(Pictures paired with source code)
++++++++++

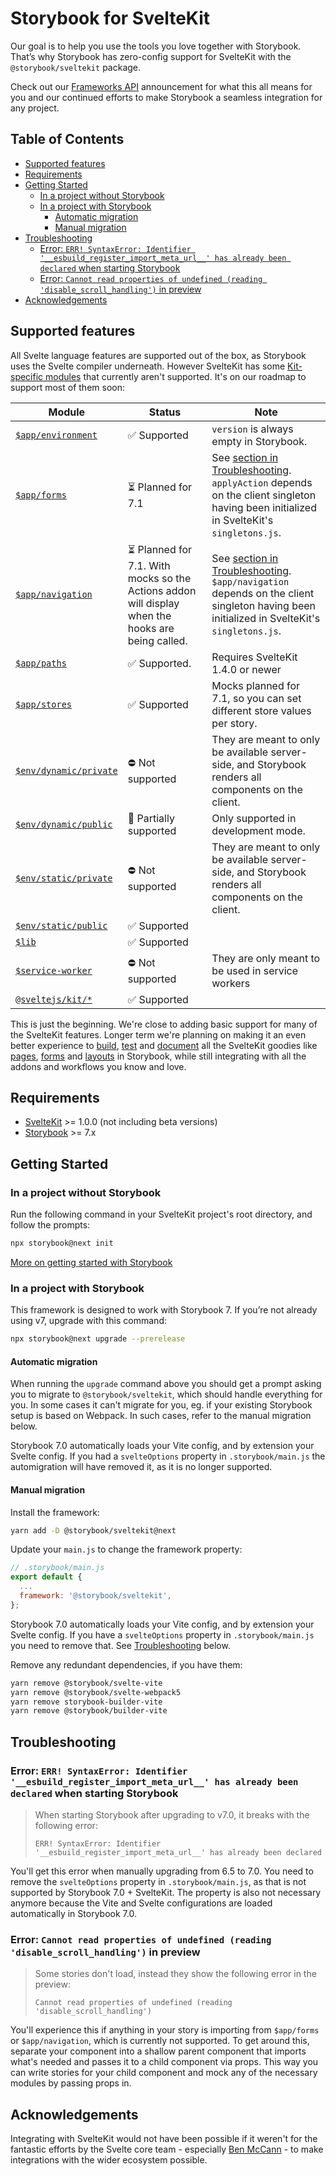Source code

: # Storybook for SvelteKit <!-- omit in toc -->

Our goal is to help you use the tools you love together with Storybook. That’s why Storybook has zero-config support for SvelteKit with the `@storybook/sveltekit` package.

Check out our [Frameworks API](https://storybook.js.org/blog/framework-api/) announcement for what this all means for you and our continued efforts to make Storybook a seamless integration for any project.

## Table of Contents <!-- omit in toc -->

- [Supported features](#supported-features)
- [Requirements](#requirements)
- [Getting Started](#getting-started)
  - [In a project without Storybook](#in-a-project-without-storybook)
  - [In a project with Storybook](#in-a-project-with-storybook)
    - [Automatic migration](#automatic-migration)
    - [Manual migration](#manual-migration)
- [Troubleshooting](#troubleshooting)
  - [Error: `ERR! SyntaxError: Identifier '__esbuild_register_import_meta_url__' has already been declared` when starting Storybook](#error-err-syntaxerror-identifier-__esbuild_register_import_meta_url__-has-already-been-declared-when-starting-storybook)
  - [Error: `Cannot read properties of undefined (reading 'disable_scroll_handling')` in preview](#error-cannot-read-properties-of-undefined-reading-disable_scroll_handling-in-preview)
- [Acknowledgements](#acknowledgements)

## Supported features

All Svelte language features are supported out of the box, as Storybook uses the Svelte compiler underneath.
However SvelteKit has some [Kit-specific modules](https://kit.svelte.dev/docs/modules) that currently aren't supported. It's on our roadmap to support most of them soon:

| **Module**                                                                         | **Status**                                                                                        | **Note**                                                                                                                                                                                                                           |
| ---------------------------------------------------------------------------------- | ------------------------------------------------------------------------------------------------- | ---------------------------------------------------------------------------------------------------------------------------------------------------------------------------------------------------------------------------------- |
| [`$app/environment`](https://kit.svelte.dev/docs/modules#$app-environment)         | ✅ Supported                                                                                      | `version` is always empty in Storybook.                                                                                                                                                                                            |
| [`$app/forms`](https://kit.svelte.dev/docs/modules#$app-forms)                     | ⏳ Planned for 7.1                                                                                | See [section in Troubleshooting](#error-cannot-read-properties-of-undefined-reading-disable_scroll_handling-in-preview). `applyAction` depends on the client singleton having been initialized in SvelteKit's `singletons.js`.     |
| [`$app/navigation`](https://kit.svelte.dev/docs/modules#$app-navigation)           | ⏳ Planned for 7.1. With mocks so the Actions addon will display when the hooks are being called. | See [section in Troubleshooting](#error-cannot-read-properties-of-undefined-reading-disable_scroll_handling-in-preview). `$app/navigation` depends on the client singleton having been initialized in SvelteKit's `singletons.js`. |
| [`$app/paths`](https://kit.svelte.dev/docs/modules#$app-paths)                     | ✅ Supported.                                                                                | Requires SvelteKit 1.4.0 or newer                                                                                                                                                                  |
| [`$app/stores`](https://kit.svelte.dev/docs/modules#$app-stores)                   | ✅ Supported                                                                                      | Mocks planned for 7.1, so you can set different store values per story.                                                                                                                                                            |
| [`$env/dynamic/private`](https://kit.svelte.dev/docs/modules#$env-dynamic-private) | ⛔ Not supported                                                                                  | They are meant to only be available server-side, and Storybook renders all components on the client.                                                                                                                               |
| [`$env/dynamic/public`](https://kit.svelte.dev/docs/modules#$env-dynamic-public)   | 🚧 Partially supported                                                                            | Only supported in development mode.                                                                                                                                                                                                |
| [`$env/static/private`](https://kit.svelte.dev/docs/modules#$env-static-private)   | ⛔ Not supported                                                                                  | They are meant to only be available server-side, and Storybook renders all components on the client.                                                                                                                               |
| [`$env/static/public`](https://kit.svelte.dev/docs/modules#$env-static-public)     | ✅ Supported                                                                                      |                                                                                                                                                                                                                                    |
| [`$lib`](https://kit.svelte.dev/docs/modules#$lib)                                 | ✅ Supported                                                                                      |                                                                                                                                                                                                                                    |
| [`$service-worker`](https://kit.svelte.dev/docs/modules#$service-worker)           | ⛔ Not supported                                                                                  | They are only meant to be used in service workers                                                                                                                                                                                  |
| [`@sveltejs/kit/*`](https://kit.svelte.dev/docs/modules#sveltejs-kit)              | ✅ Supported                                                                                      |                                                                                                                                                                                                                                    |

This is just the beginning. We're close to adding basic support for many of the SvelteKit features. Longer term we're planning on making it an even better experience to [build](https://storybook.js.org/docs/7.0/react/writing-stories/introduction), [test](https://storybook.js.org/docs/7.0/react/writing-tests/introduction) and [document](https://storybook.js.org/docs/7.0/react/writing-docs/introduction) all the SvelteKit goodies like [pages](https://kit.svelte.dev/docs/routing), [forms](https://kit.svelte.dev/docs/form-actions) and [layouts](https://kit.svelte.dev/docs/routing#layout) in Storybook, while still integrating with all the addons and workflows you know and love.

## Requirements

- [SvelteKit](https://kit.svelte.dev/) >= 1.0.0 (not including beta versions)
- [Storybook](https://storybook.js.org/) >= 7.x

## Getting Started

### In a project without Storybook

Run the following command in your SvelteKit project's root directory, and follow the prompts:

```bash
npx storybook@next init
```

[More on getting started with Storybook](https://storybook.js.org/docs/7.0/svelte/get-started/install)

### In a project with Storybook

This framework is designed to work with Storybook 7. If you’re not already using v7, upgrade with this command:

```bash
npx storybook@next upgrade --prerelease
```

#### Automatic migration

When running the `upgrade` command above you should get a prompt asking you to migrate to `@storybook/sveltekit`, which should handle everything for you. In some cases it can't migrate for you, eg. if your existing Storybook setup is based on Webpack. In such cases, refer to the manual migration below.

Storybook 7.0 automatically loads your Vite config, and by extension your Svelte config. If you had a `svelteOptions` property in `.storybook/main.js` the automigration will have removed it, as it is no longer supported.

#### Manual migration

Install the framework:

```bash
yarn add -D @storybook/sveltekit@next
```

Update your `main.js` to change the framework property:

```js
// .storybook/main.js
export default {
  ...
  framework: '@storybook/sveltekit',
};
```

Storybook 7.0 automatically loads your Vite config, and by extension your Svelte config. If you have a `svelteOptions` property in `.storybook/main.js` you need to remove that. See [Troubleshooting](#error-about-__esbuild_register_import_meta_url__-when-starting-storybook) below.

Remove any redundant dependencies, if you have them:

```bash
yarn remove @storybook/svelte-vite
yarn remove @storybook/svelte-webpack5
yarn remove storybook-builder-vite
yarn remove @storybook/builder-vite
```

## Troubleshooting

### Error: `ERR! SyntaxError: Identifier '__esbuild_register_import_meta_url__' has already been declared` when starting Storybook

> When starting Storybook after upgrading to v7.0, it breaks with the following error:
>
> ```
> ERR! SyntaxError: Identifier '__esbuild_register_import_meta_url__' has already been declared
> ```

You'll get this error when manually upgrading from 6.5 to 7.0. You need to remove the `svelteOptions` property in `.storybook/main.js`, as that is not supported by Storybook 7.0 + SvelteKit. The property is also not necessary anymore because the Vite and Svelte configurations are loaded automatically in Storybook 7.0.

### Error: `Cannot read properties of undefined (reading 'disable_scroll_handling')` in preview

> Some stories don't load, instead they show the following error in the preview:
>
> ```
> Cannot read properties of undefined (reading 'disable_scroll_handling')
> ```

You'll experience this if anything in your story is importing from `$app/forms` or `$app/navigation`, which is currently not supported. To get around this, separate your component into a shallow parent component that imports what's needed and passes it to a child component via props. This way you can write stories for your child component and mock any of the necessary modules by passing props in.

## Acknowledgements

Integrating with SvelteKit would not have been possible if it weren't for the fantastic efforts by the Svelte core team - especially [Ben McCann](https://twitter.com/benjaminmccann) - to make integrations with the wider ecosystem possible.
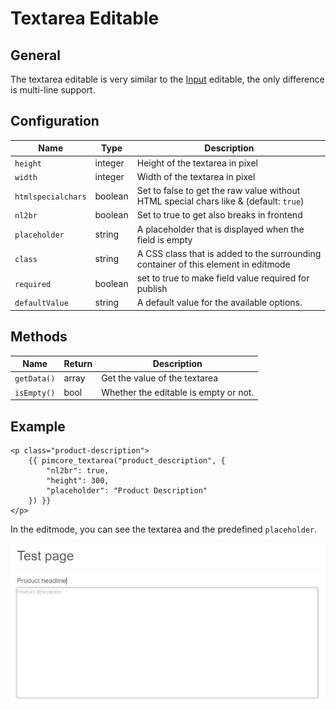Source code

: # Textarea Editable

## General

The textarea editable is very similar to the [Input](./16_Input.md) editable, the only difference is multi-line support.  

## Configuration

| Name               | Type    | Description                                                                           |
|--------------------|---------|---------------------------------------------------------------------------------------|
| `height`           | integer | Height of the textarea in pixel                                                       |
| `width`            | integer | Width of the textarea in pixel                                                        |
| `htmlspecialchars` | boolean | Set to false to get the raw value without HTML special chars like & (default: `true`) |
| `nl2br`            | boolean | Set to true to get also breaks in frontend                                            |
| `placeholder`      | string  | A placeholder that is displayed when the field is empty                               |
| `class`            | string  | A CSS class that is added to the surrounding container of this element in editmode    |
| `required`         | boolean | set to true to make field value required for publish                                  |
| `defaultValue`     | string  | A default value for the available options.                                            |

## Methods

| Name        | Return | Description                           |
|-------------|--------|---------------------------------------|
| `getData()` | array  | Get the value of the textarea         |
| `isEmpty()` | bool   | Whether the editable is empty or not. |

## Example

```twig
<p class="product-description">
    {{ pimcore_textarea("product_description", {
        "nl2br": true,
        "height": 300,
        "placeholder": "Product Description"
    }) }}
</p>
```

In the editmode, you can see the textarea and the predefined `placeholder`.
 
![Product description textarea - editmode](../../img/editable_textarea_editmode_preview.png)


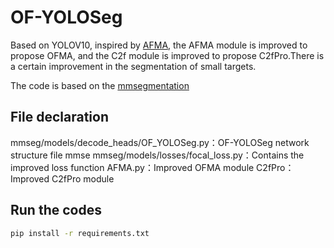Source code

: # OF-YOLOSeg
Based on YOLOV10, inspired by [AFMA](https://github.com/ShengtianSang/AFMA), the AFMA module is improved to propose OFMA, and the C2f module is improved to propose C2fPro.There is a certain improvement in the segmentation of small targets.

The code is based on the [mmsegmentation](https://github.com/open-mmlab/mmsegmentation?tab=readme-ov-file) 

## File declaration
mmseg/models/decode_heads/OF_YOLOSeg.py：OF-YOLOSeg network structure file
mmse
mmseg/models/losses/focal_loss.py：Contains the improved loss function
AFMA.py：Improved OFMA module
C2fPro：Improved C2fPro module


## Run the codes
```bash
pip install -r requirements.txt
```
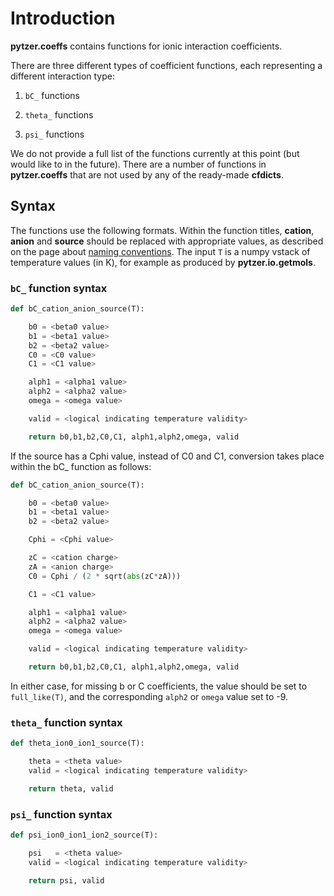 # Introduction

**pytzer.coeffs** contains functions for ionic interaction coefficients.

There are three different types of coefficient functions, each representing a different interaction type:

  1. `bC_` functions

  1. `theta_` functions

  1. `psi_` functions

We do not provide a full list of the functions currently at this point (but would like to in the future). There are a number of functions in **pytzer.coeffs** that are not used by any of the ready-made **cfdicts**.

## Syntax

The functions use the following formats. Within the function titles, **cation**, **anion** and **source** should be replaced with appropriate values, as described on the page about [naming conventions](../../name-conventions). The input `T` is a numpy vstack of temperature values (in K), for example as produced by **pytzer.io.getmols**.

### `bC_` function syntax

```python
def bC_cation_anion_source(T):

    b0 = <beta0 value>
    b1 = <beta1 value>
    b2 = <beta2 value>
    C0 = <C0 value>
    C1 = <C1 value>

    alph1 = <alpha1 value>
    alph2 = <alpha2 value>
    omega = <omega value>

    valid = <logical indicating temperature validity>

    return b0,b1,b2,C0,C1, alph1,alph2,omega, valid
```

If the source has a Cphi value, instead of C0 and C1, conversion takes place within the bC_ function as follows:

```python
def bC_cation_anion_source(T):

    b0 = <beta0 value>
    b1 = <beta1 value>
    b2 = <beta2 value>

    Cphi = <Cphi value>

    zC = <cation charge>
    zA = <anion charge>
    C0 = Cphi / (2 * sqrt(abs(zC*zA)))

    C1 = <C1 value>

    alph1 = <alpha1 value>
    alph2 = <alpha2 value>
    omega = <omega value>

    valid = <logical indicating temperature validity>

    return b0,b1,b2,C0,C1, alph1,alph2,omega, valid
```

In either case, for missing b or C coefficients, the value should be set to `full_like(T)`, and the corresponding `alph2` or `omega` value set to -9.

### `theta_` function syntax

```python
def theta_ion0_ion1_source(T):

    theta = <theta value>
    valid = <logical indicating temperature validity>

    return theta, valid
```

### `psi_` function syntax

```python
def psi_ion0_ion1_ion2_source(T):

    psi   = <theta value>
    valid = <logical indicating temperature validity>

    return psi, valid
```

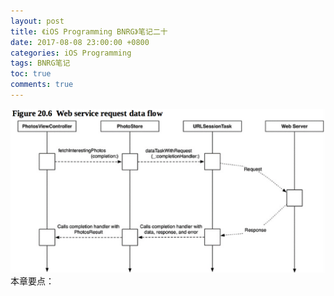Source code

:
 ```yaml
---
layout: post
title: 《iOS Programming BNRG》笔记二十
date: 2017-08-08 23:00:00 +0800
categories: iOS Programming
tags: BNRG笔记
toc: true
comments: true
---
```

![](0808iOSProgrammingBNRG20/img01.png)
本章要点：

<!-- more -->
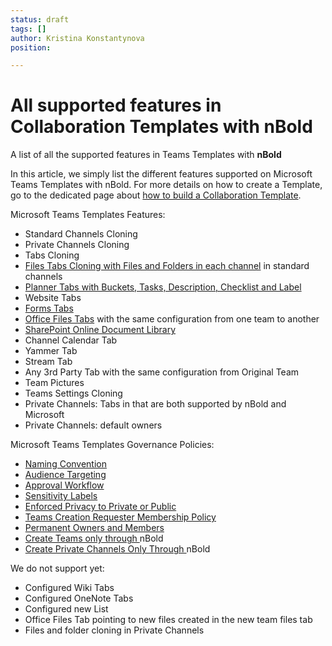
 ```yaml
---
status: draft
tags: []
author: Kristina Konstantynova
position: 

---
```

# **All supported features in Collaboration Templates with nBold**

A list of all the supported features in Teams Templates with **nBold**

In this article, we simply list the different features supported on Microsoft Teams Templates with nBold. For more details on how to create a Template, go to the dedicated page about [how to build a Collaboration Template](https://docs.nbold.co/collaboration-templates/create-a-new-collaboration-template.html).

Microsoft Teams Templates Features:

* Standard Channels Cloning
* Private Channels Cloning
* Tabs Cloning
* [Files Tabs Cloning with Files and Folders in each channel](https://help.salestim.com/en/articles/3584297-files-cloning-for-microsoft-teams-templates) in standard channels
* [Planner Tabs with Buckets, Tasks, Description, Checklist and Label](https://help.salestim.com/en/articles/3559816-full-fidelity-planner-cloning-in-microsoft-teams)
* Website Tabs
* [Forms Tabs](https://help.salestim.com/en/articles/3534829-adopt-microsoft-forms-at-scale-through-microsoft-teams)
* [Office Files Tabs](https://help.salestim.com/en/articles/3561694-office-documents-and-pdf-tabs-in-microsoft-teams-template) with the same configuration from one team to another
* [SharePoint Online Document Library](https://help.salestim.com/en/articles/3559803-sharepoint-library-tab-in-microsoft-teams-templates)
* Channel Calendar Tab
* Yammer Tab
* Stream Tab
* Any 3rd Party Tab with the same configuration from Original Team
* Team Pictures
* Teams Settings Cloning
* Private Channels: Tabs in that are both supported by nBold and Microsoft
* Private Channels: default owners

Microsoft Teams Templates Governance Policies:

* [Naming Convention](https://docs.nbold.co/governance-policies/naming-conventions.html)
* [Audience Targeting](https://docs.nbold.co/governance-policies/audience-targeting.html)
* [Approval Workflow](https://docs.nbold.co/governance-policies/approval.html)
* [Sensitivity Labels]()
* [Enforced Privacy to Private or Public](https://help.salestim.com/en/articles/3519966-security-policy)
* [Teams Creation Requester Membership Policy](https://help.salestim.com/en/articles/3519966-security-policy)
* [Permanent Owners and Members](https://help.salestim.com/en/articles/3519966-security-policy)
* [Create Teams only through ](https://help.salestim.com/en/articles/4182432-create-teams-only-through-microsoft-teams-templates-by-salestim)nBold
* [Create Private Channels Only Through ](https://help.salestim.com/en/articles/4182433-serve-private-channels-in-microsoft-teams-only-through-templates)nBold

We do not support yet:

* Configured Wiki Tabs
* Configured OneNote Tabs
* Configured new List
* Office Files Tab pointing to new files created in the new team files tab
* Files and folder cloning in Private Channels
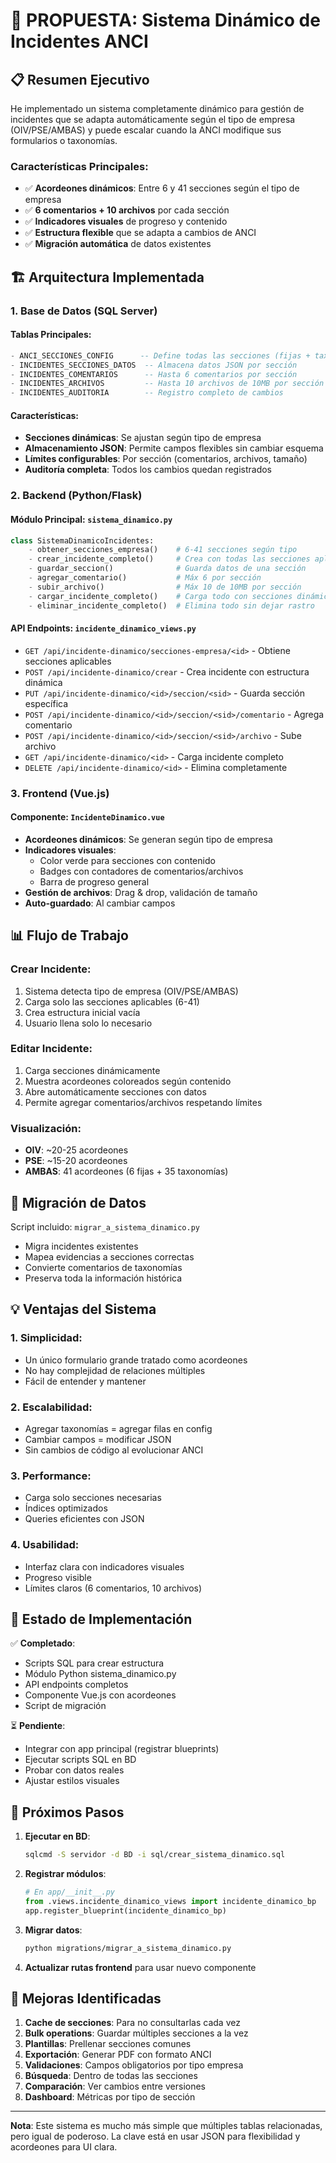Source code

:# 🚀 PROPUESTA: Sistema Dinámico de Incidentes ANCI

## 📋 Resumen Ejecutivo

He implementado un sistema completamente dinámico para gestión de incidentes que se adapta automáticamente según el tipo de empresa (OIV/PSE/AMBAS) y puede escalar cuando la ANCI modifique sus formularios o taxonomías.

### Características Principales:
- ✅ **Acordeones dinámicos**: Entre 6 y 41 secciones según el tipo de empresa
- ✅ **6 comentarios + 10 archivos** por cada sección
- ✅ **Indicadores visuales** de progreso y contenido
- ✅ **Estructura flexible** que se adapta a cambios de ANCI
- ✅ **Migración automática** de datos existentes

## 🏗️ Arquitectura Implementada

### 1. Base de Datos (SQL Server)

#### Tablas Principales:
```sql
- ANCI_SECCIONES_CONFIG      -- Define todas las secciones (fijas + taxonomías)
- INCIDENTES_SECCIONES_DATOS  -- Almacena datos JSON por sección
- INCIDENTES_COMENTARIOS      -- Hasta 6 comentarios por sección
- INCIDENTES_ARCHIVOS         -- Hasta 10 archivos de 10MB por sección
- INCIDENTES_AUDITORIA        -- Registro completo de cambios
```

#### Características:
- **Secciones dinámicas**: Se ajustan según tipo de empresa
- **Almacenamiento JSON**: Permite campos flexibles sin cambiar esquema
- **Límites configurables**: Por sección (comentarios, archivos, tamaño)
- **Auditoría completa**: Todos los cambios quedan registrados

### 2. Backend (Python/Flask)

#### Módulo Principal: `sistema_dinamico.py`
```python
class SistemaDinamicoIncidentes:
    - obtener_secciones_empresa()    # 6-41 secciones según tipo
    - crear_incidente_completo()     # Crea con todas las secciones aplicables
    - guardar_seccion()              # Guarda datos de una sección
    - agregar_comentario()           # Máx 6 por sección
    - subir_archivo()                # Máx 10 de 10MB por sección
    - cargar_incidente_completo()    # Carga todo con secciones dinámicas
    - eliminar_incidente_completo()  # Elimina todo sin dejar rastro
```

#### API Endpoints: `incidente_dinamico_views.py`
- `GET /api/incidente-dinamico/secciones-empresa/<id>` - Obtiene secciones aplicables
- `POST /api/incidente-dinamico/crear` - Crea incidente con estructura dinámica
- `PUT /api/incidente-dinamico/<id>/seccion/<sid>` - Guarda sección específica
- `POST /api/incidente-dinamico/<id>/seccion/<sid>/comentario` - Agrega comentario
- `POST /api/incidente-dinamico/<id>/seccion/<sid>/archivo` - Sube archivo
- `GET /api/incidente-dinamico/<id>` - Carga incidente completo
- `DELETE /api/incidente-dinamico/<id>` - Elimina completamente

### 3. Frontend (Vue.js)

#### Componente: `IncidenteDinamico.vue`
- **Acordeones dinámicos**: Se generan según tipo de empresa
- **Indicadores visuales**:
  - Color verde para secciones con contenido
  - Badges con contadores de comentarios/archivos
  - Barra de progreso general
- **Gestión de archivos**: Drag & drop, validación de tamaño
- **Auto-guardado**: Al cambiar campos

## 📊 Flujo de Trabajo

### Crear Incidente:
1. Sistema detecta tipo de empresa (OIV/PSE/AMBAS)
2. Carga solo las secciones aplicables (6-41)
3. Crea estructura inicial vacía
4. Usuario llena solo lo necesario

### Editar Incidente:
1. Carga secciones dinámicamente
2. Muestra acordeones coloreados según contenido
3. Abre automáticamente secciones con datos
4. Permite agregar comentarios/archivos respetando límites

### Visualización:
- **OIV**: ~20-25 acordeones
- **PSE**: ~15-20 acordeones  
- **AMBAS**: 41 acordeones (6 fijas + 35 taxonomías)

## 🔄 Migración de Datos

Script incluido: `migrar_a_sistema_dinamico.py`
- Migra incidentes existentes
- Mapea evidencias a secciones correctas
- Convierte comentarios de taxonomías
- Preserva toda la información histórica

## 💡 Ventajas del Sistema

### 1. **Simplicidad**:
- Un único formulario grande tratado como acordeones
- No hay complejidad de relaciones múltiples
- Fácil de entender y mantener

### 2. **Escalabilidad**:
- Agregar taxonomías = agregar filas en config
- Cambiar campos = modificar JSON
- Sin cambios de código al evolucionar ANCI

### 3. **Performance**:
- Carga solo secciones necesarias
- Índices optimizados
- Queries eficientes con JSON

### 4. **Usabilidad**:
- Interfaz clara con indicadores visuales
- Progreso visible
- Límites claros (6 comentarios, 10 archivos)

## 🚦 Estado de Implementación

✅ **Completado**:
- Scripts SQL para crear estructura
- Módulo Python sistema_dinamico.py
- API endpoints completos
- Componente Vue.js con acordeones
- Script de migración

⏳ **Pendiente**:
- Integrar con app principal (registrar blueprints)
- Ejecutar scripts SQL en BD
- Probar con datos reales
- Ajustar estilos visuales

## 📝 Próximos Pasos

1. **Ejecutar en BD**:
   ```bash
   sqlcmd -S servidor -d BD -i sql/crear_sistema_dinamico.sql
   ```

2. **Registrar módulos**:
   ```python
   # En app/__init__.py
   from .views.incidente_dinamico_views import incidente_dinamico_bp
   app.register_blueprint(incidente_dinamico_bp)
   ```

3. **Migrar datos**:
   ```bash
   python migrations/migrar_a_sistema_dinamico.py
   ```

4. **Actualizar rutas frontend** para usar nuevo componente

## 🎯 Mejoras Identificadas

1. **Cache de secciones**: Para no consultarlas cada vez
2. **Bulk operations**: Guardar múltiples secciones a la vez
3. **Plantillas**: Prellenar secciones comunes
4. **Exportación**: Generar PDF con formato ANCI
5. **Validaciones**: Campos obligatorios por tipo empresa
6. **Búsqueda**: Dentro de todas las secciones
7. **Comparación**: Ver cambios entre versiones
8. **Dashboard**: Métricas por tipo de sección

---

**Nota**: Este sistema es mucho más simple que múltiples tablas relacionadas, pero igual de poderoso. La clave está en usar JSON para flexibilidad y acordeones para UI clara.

++++++++++

- _What to do_:
Both the first line of the records above and the line containing "Our goal is" belong in the copy; please return them and every line between, exactly, minus the pictures.

- _Answer to this problem_:
Source code

: # Storybook for SvelteKit <!-- omit in toc -->

Our goal is to help you use the tools you love together with Storybook. That’s why Storybook has zero-config support for SvelteKit with the `@storybook/sveltekit` package.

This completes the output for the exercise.